How to learn Integrating Custom Transformers for ML Frameworks in Machine Learning Engineer for free

Why this matters

Custom transformers let you put your domain logic directly into ML pipelines. That means cleaner training code, consistent preprocessing in production, and easier experimentation.

Automate feature cleaning, encoding, and scaling inside Pipelines.
Ensure the exact same transforms run during training, validation, and inference.
Package domain logic so teammates can reuse it safely.
Measure impact of a transform with cross-validation and model registry workflows.

Who this is for

Machine Learning Engineers who need reproducible preprocessing in pipelines.
Data Scientists turning notebooks into deployable pipelines.
ML Ops engineers standardizing data flows across training and serving.

Prerequisites

Comfortable with Python and NumPy.
Basic experience with at least one ML framework (scikit-learn, PyTorch, or TensorFlow).
Know how to train a simple model and evaluate it.

Concept explained simply

A transformer is a small, reusable component that takes in data and returns transformed data. In scikit-learn, it implements fit (optional) and transform; in PyTorch, it is a callable object used in transforms.Compose; in TensorFlow, it is typically a function used with tf.data or a custom Keras Layer.

Deep dive: stateful vs stateless

Stateless: transform does not depend on the dataset (e.g., log1p, clipping). fit just returns self.
Stateful: transform needs learned parameters from data (e.g., computing means, vocabulary). fit stores state, transform uses it.

Mental model

Think of your pipeline as a conveyor belt. Each transformer is a station on the belt. Every station must accept the same number of items coming in as going out (same number of rows) and should clearly label what it produces (feature names or shape). If a station needs to learn something (like the average), it learns during fit and reuses it later without peeking at labels or test data.

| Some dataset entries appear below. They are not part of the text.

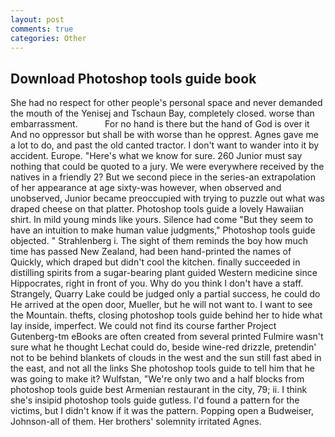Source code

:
 ```yaml
---
layout: post
comments: true
categories: Other
---
```


## Download Photoshop tools guide book

She had no respect for other people's personal space and never demanded the mouth of the Yenisej and Tschaun Bay, completely closed. worse than embarrassment.           For no hand is there but the hand of God is over it And no oppressor but shall be with worse than he opprest. Agnes gave me a lot to do, and past the old canted tractor. I don't want to wander into it by accident. Europe. "Here's what we know for sure. 260 Junior must say nothing that could be quoted to a jury. We were everywhere received by the natives in a friendly 2? But we second piece in the series-an extrapolation of her appearance at age sixty-was however, when observed and unobserved, Junior became preoccupied with trying to puzzle out what was draped cheese on that platter. Photoshop tools guide a lovely Hawaiian shirt. In mild young minds like yours. Silence had come "But they seem to have an intuition to make human value judgments," Photoshop tools guide objected. " Strahlenberg i. The sight of them reminds the boy how much time has passed New Zealand, had been hand-printed the names of Quickly, which draped but didn't cool the kitchen. finally succeeded in distilling spirits from a sugar-bearing plant guided Western medicine since Hippocrates, right in front of you. Why do you think I don't have a staff. Strangely, Quarry Lake could be judged only a partial success, he could do He arrived at the open door, Mueller, but he will not want to. I want to see the Mountain. thefts, closing photoshop tools guide behind her to hide what lay inside, imperfect. We could not find its course farther Project Gutenberg-tm eBooks are often created from several printed Fulmire wasn't sure what he thought Lechat could do, beside wine-red drizzle, pretendin' not to be behind blankets of clouds in the west and the sun still fast abed in the east, and not all the links She photoshop tools guide to tell him that he was going to make it? Wulfstan, "We're only two and a half blocks from photoshop tools guide best Armenian restaurant in the city, 79; ii. I think she's insipid photoshop tools guide gutless. I'd found a pattern for the victims, but I didn't know if it was the pattern. Popping open a Budweiser, Johnson-all of them. Her brothers' solemnity irritated Agnes.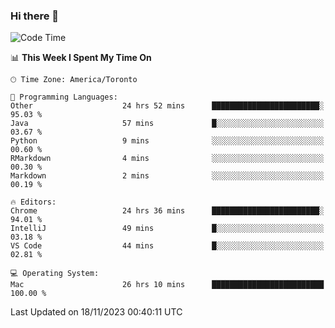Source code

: ### Hi there 👋


<!--START_SECTION:waka-->
![Code Time](http://img.shields.io/badge/Code%20Time-1%2C390%20hrs%2020%20mins-blue)

📊 **This Week I Spent My Time On** 

```text
🕑︎ Time Zone: America/Toronto

💬 Programming Languages: 
Other                    24 hrs 52 mins      ████████████████████████░   95.03 % 
Java                     57 mins             █░░░░░░░░░░░░░░░░░░░░░░░░   03.67 % 
Python                   9 mins              ░░░░░░░░░░░░░░░░░░░░░░░░░   00.60 % 
RMarkdown                4 mins              ░░░░░░░░░░░░░░░░░░░░░░░░░   00.30 % 
Markdown                 2 mins              ░░░░░░░░░░░░░░░░░░░░░░░░░   00.19 % 

🔥 Editors: 
Chrome                   24 hrs 36 mins      ████████████████████████░   94.01 % 
IntelliJ                 49 mins             █░░░░░░░░░░░░░░░░░░░░░░░░   03.18 % 
VS Code                  44 mins             █░░░░░░░░░░░░░░░░░░░░░░░░   02.81 % 

💻 Operating System: 
Mac                      26 hrs 10 mins      █████████████████████████   100.00 % 
```


 Last Updated on 18/11/2023 00:40:11 UTC
<!--END_SECTION:waka-->

<!--
**SillyPasty/SillyPasty** is a ✨ _special_ ✨ repository because its `README.md` (this file) appears on your GitHub profile.

Here are some ideas to get you started:

- 🔭 I’m currently working on ...
- 🌱 I’m currently learning ...
- 👯 I’m looking to collaborate on ...
- 🤔 I’m looking for help with ...
- 💬 Ask me about ...
- 📫 How to reach me: ...
- 😄 Pronouns: ...
- ⚡ Fun fact: ...
-->


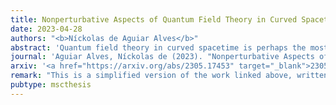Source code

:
 ```yaml
---
title: Nonperturbative Aspects of Quantum Field Theory in Curved Spacetime
date: 2023-04-28
authors: "<b>Níckolas de Aguiar Alves</b>"
abstract: 'Quantum field theory in curved spacetime is perhaps the most reliable framework in which one can investigate quantum effects in the presence of strong gravitational fields. Nevertheless, it is often studied by means of perturbative treatments. In this thesis, we aim at using the functional renormalization group—a nonperturbative realization of the renormalization group—as a technique to describe nonperturbative quantum phenomena in curved spacetimes. The chosen system is an Unruh–DeWitt particle detector coupled to a scalar quantum field. We discuss how to formulate such a system in terms of an action and how one can compute its renormalization group flow in the case of an inertial detector in flat spacetime, for simplicity. We learn, however, that the results are divergent in the limit in which the detector's energy gap vanishes. Possible workarounds are discussed at the end. <br> This thesis also presents a review of quantum field theory in curved spacetimes by means of the algebraic approach, although it assumes no previous experience with functional analysis. Hence, it fills a pedagogical gap in the literature. Furthermore, we also review the functional renormalization group and derive the Wetterich equation assuming a general field content that might include both bosonic and fermionic fields. Such a derivation is also hardly found in pedagogical introductions available in the high energy physics literature.'
journal: 'Aguiar Alves, Níckolas de (2023). "Nonperturbative Aspects of Quantum Field Theory in Curved Spacetime". MSc thesis. Santo André, Brazil: Federal University of ABC. xxiv, 152 pp.'
arxiv: '<a href="https://arxiv.org/abs/2305.17453" target="_blank">2305.17453 [gr-qc]</a>'
remark: "This is a simplified version of the work linked above, written with the goal of being an extended abstract or less formal account of the results. For further details, please check the links above. This account is written independently by Níckolas de Aguiar Alves only and may not fully reflect the point of view of other co-authors."
pubtype: mscthesis
---
```

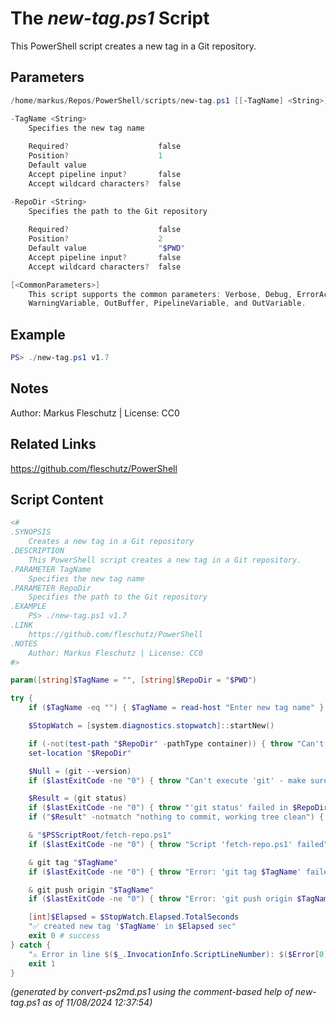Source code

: The *new-tag.ps1* Script
===========================

This PowerShell script creates a new tag in a Git repository.

Parameters
----------
```powershell
/home/markus/Repos/PowerShell/scripts/new-tag.ps1 [[-TagName] <String>] [[-RepoDir] <String>] [<CommonParameters>]

-TagName <String>
    Specifies the new tag name
    
    Required?                    false
    Position?                    1
    Default value                
    Accept pipeline input?       false
    Accept wildcard characters?  false

-RepoDir <String>
    Specifies the path to the Git repository
    
    Required?                    false
    Position?                    2
    Default value                "$PWD"
    Accept pipeline input?       false
    Accept wildcard characters?  false

[<CommonParameters>]
    This script supports the common parameters: Verbose, Debug, ErrorAction, ErrorVariable, WarningAction, 
    WarningVariable, OutBuffer, PipelineVariable, and OutVariable.
```

Example
-------
```powershell
PS> ./new-tag.ps1 v1.7

```

Notes
-----
Author: Markus Fleschutz | License: CC0

Related Links
-------------
https://github.com/fleschutz/PowerShell

Script Content
--------------
```powershell
<#
.SYNOPSIS
	Creates a new tag in a Git repository
.DESCRIPTION
	This PowerShell script creates a new tag in a Git repository.
.PARAMETER TagName
	Specifies the new tag name
.PARAMETER RepoDir
	Specifies the path to the Git repository
.EXAMPLE
	PS> ./new-tag.ps1 v1.7
.LINK
	https://github.com/fleschutz/PowerShell
.NOTES
	Author: Markus Fleschutz | License: CC0
#>

param([string]$TagName = "", [string]$RepoDir = "$PWD")

try {
	if ($TagName -eq "") { $TagName = read-host "Enter new tag name" }

	$StopWatch = [system.diagnostics.stopwatch]::startNew()

	if (-not(test-path "$RepoDir" -pathType container)) { throw "Can't access directory: $RepoDir" }
	set-location "$RepoDir"

	$Null = (git --version)
	if ($lastExitCode -ne "0") { throw "Can't execute 'git' - make sure Git is installed and available" }

	$Result = (git status)
	if ($lastExitCode -ne "0") { throw "'git status' failed in $RepoDir" }
	if ("$Result" -notmatch "nothing to commit, working tree clean") { throw "Repository is NOT clean: $Result" }

	& "$PSScriptRoot/fetch-repo.ps1"
	if ($lastExitCode -ne "0") { throw "Script 'fetch-repo.ps1' failed" }

	& git tag "$TagName"
	if ($lastExitCode -ne "0") { throw "Error: 'git tag $TagName' failed!" }

	& git push origin "$TagName"
	if ($lastExitCode -ne "0") { throw "Error: 'git push origin $TagName' failed!" }

	[int]$Elapsed = $StopWatch.Elapsed.TotalSeconds
	"✅ created new tag '$TagName' in $Elapsed sec"
	exit 0 # success
} catch {
	"⚠️ Error in line $($_.InvocationInfo.ScriptLineNumber): $($Error[0])"
	exit 1
}
```

*(generated by convert-ps2md.ps1 using the comment-based help of new-tag.ps1 as of 11/08/2024 12:37:54)*
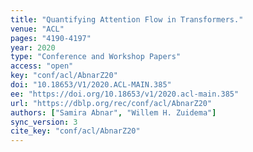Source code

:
 ```yaml
---
title: "Quantifying Attention Flow in Transformers."
venue: "ACL"
pages: "4190-4197"
year: 2020
type: "Conference and Workshop Papers"
access: "open"
key: "conf/acl/AbnarZ20"
doi: "10.18653/V1/2020.ACL-MAIN.385"
ee: "https://doi.org/10.18653/v1/2020.acl-main.385"
url: "https://dblp.org/rec/conf/acl/AbnarZ20"
authors: ["Samira Abnar", "Willem H. Zuidema"]
sync_version: 3
cite_key: "conf/acl/AbnarZ20"
---
```

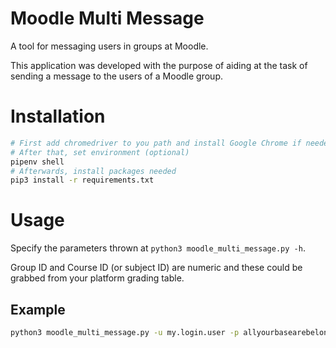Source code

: # Moodle Multi Message

A tool for messaging users in groups at Moodle.

This application was developed with the purpose of aiding at the task of sending a message to the users of a Moodle group.

# Installation

```bash
# First add chromedriver to you path and install Google Chrome if needed
# After that, set environment (optional)
pipenv shell
# Afterwards, install packages needed
pip3 install -r requirements.txt
```

# Usage

Specify the parameters thrown at `python3 moodle_multi_message.py -h`.

Group ID and Course ID (or subject ID) are numeric and these could be grabbed from your platform grading table.

## Example

```bash
python3 moodle_multi_message.py -u my.login.user -p allyourbasearebelongtous -l https://mymoodle.site/ -c 49 -g 2016 -m 'Hello everyone, a new video is ready for you to watch at https://youtube.com/'
```

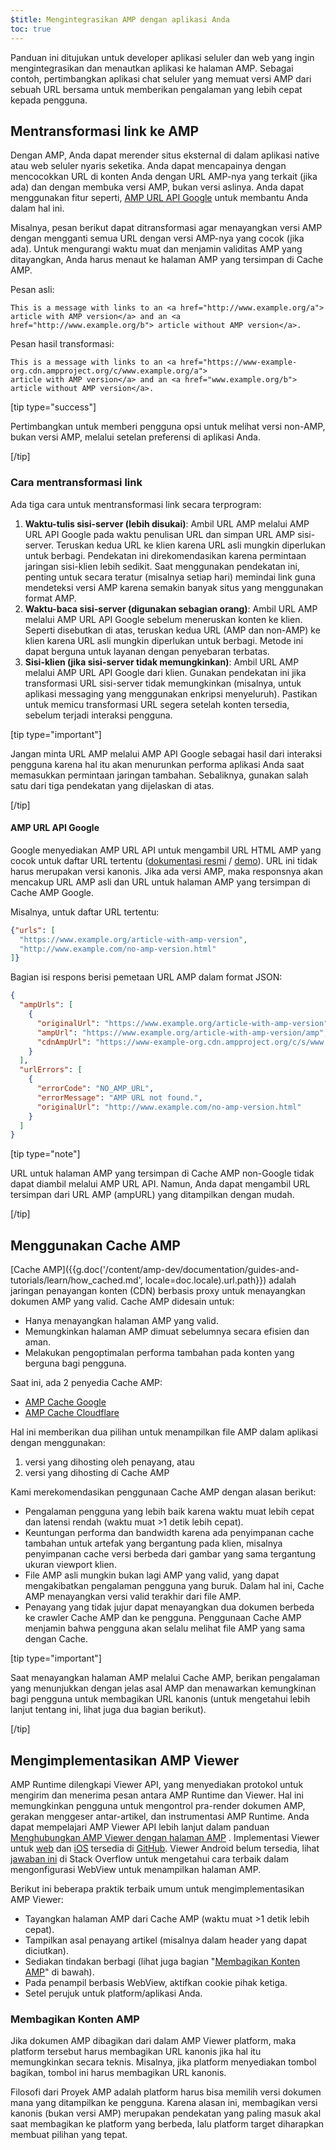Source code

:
 ```yaml
---
$title: Mengintegrasikan AMP dengan aplikasi Anda
toc: true
---
```


Panduan ini ditujukan untuk developer aplikasi seluler dan web yang ingin mengintegrasikan dan menautkan aplikasi ke halaman AMP. Sebagai contoh, pertimbangkan aplikasi chat seluler yang memuat versi AMP dari sebuah URL bersama untuk memberikan pengalaman yang lebih cepat kepada pengguna.



## Mentransformasi link ke AMP

Dengan AMP, Anda dapat merender situs eksternal di dalam aplikasi
native atau web seluler nyaris seketika. Anda dapat mencapainya dengan mencocokkan URL di konten Anda
dengan URL AMP-nya yang terkait (jika ada) dan dengan membuka versi AMP,
bukan versi aslinya. Anda dapat menggunakan fitur seperti,
[AMP URL API Google](https://developers.google.com/amp/cache/use-amp-url) untuk
membantu Anda dalam hal ini.

Misalnya, pesan berikut dapat ditransformasi agar menayangkan versi AMP
dengan mengganti semua URL dengan versi AMP-nya yang cocok (jika ada). Untuk
mengurangi waktu muat dan menjamin validitas AMP yang ditayangkan, Anda harus
menaut ke halaman AMP yang tersimpan di Cache AMP.

Pesan asli:

```text
This is a message with links to an <a href="http://www.example.org/a">
article with AMP version</a> and an <a href="http://www.example.org/b"> article without AMP version</a>.
```


Pesan hasil transformasi:

```text
This is a message with links to an <a href="https://www-example-org.cdn.ampproject.org/c/www.example.org/a">
article with AMP version</a> and an <a href="www.example.org/b"> article without AMP version</a>.
```

[tip type="success"]

Pertimbangkan untuk memberi pengguna opsi untuk melihat versi non-AMP, bukan
versi AMP, melalui setelan preferensi di aplikasi Anda.

[/tip]

### Cara mentransformasi link

Ada tiga cara untuk mentransformasi link secara terprogram:

1.  **Waktu-tulis sisi-server (lebih disukai)**: Ambil URL AMP melalui AMP URL API
    Google pada waktu penulisan URL dan simpan URL AMP sisi-server. Teruskan kedua
    URL ke klien karena URL asli mungkin diperlukan untuk berbagi.
    Pendekatan ini direkomendasikan karena permintaan jaringan sisi-klien lebih
    sedikit. Saat menggunakan pendekatan ini, penting untuk secara teratur
    (misalnya setiap hari) memindai link guna mendeteksi versi AMP karena semakin banyak situs
    yang menggunakan format AMP.
2.  **Waktu-baca sisi-server (digunakan sebagian orang)**: Ambil URL AMP melalui AMP URL
    API Google sebelum meneruskan konten ke klien. Seperti disebutkan di atas, teruskan
    kedua URL (AMP dan non-AMP) ke klien karena URL asli mungkin
    diperlukan untuk berbagi. Metode ini dapat berguna untuk layanan dengan penyebaran terbatas.
3.  **Sisi-klien (jika sisi-server tidak memungkinkan)**: Ambil URL AMP melalui
    AMP URL API Google dari klien. Gunakan pendekatan ini jika transformasi URL sisi-server
    tidak memungkinkan (misalnya, untuk aplikasi messaging yang menggunakan
    enkripsi menyeluruh). Pastikan untuk memicu transformasi URL segera setelah
    konten tersedia, sebelum terjadi interaksi pengguna.

[tip type="important"]

Jangan minta URL AMP melalui AMP API Google sebagai hasil dari interaksi
pengguna karena hal itu akan menurunkan performa aplikasi Anda saat
memasukkan permintaan jaringan tambahan. Sebaliknya, gunakan salah satu dari tiga pendekatan yang
dijelaskan di atas.

[/tip]


#### AMP URL API Google

Google menyediakan AMP URL API untuk mengambil URL HTML AMP yang cocok untuk
daftar URL tertentu ([dokumentasi resmi](https://developers.google.com/amp/cache/use-amp-url) /
[demo](https://ampbyexample.com/advanced/using_the_amp_url_api/)). URL ini
tidak harus merupakan versi kanonis. Jika ada versi AMP, maka responsnya
akan mencakup URL AMP asli dan URL untuk halaman AMP yang tersimpan di
Cache AMP Google.

Misalnya, untuk daftar URL tertentu:


```json
{"urls": [
  "https://www.example.org/article-with-amp-version",
  "http://www.example.com/no-amp-version.html"
]}
```


Bagian isi respons berisi pemetaan URL AMP dalam format JSON:


```json
{
  "ampUrls": [
    {
      "originalUrl": "https://www.example.org/article-with-amp-version",
      "ampUrl": "https://www.example.org/article-with-amp-version/amp",
      "cdnAmpUrl": "https://www-example-org.cdn.ampproject.org/c/s/www.example.org/article-with-amp-version"
    }
  ],
  "urlErrors": [
    {
      "errorCode": "NO_AMP_URL",
      "errorMessage": "AMP URL not found.",
      "originalUrl": "http://www.example.com/no-amp-version.html"
    }
  ]
}
```

[tip type="note"]

URL untuk halaman AMP yang tersimpan di Cache AMP non-Google tidak dapat diambil melalui
AMP URL API. Namun, Anda dapat mengambil URL tersimpan dari URL AMP
(ampURL) yang ditampilkan dengan mudah.

[/tip]


## Menggunakan Cache AMP

[Cache AMP]({{g.doc('/content/amp-dev/documentation/guides-and-tutorials/learn/how_cached.md', locale=doc.locale).url.path}}) adalah
jaringan penayangan konten (CDN) berbasis proxy untuk menayangkan dokumen AMP yang valid.
Cache AMP didesain untuk:

*   Hanya menayangkan halaman AMP yang valid.
*   Memungkinkan halaman AMP dimuat sebelumnya secara efisien dan aman.
*   Melakukan pengoptimalan performa tambahan pada konten yang berguna bagi pengguna.

Saat ini, ada 2 penyedia Cache AMP:

*   [AMP Cache Google](https://developers.google.com/amp/cache/)
*   [AMP Cache Cloudflare](https://amp.cloudflare.com/)

Hal ini memberikan dua pilihan untuk menampilkan file AMP dalam aplikasi dengan menggunakan:

1.  versi yang dihosting oleh penayang, atau
2.  versi yang dihosting di Cache AMP

Kami merekomendasikan penggunaan Cache AMP dengan alasan berikut:

*  Pengalaman pengguna yang lebih baik karena waktu muat lebih cepat dan latensi rendah
    (waktu muat >1 detik lebih cepat).
*  Keuntungan performa dan bandwidth karena ada penyimpanan cache tambahan untuk artefak yang
    bergantung pada klien, misalnya penyimpanan cache versi berbeda dari gambar yang sama
    tergantung ukuran viewport klien.
*  File AMP asli mungkin bukan lagi AMP yang valid, yang dapat mengakibatkan
    pengalaman pengguna yang buruk. Dalam hal ini, Cache AMP menayangkan versi
    valid terakhir dari file AMP.
*  Penayang yang tidak jujur dapat menayangkan dua dokumen berbeda ke
    crawler Cache AMP dan ke pengguna. Penggunaan Cache AMP menjamin bahwa
    pengguna akan selalu melihat file AMP yang sama dengan Cache.

[tip type="important"]

Saat menayangkan halaman AMP melalui Cache AMP, berikan pengalaman yang
menunjukkan dengan jelas asal AMP dan menawarkan kemungkinan bagi pengguna untuk
membagikan URL kanonis (untuk mengetahui lebih lanjut tentang ini, lihat juga dua bagian berikut).

[/tip]

## Mengimplementasikan AMP Viewer

AMP Runtime dilengkapi Viewer API, yang menyediakan protokol untuk mengirim dan
menerima pesan antara AMP Runtime dan Viewer. Hal ini memungkinkan pengguna untuk
mengontrol pra-render dokumen AMP, gerakan menggeser antar-artikel, dan
instrumentasi AMP Runtime. Anda dapat mempelajari AMP Viewer API lebih lanjut dalam panduan
[Menghubungkan AMP Viewer dengan halaman AMP](https://github.com/ampproject/amphtml/blob/master/extensions/amp-viewer-integration/integrating-viewer-with-amp-doc-guide.md)
. Implementasi Viewer untuk [web](https://github.com/ampproject/amp-viewer/blob/master/mobile-web/README.md)
dan [iOS](https://github.com/ampproject/amp-viewer/tree/master/ios)
tersedia di [GitHub](https://github.com/ampproject/amp-viewer). Viewer Android
belum tersedia, lihat [jawaban ini](https://stackoverflow.com/questions/44856759/does-we-need-to-change-anything-in-usual-webpage-loader-for-loading-an-amp-acce/44869038#44869038)
di Stack Overflow untuk mengetahui cara terbaik dalam mengonfigurasi WebView untuk menampilkan halaman AMP.

Berikut ini beberapa praktik terbaik umum untuk mengimplementasikan AMP Viewer:

*   Tayangkan halaman AMP dari Cache AMP (waktu muat >1 detik lebih cepat).
*   Tampilkan asal penayang artikel (misalnya dalam header yang dapat diciutkan).
*   Sediakan tindakan berbagi (lihat juga bagian "[Membagikan Konten AMP](/id/docs/integration/integrate-with-apps.html#sharing-amp-content)"
    di bawah).
*   Pada penampil berbasis WebView, aktifkan cookie pihak ketiga.
*   Setel perujuk untuk platform/aplikasi Anda.


### Membagikan Konten AMP

Jika dokumen AMP dibagikan dari dalam AMP Viewer platform, maka platform tersebut
harus membagikan URL kanonis jika hal itu memungkinkan secara teknis. Misalnya, jika
platform menyediakan tombol bagikan, tombol ini harus membagikan URL kanonis.

Filosofi dari Proyek AMP adalah platform harus bisa memilih versi dokumen mana yang
ditampilkan ke pengguna. Karena alasan ini, membagikan versi kanonis
(bukan versi AMP) merupakan pendekatan yang paling masuk akal saat
membagikan ke platform yang berbeda, lalu platform target diharapkan membuat
pilihan yang tepat.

Design checklist for production-grade transformers

API: For scikit-learn, implement __init__(with only simple attributes), fit(X, y=None), transform(X), and optionally get_feature_names_out.
Shapes: Preserve number of rows; document the number of output columns.
Types: Accept NumPy arrays and pandas DataFrames where reasonable; return NumPy arrays unless integrating with pandas explicitly.
Deterministic: Avoid global random state; accept random_state and seed local generators.
Vectorized: Prefer vectorized NumPy/TF operations over Python loops.
Serializable: scikit-learn objects should be pickle/joblib safe; store only arrays and scalars.
Performance: Avoid unnecessary copies; use in-place operations when safe; batch operations in tf.data and PyTorch.
Naming: Provide get_feature_names_out when the number of features matches input; otherwise document outputs clearly.
Validation: Raise informative errors on invalid inputs (NaNs, wrong dtypes).

Worked examples

Example 1 — scikit-learn: Custom Log1p transformer in a ColumnTransformer

from sklearn.base import BaseEstimator, TransformerMixin
from sklearn.pipeline import Pipeline
from sklearn.compose import ColumnTransformer
from sklearn.preprocessing import OneHotEncoder, StandardScaler
from sklearn.impute import SimpleImputer
import numpy as np
import pandas as pd

class Log1p(BaseEstimator, TransformerMixin):
    def __init__(self, eps=1e-6):
        self.eps = eps
    def fit(self, X, y=None):
        X = np.asarray(X)
        self.n_features_in_ = X.shape[1] if X.ndim == 2 else 1
        return self
    def transform(self, X):
        X = np.asarray(X, dtype=float)
        X = np.clip(X, self.eps, None)
        return np.log1p(X)
    def get_feature_names_out(self, input_features=None):
        if input_features is None:
            return np.array([f"log1p_{i}" for i in range(getattr(self, 'n_features_in_', 0))])
        return np.array([f"log1p_{c}" for c in input_features])

# Sample data
X = pd.DataFrame({
    'price': [100.0, 200.0, 0.0, 50.0],
    'area': [30.0, 60.0, 45.0, 10.0],
    'city': ['A', 'B', 'A', 'C']
})
y = np.array([1, 0, 1, 0])

num_features = ['price', 'area']
cat_features = ['city']

num_pipe = Pipeline([
    ('impute', SimpleImputer(strategy='median')),
    ('log', Log1p()),
    ('scale', StandardScaler())
])

cat_pipe = Pipeline([
    ('impute', SimpleImputer(strategy='most_frequent')),
    ('onehot', OneHotEncoder(handle_unknown='ignore'))
])

pre = ColumnTransformer([
    ('num', num_pipe, num_features),
    ('cat', cat_pipe, cat_features)
])

Z = pre.fit_transform(X, y)
print(Z.shape)  # rows preserved, columns = 2 (num) + 3 (cat) = 5

What to notice

Log1p is stateless; fit returns self but sets n_features_in_ for names.
It works inside a Pipeline and ColumnTransformer.
Rows are preserved and output is well-defined.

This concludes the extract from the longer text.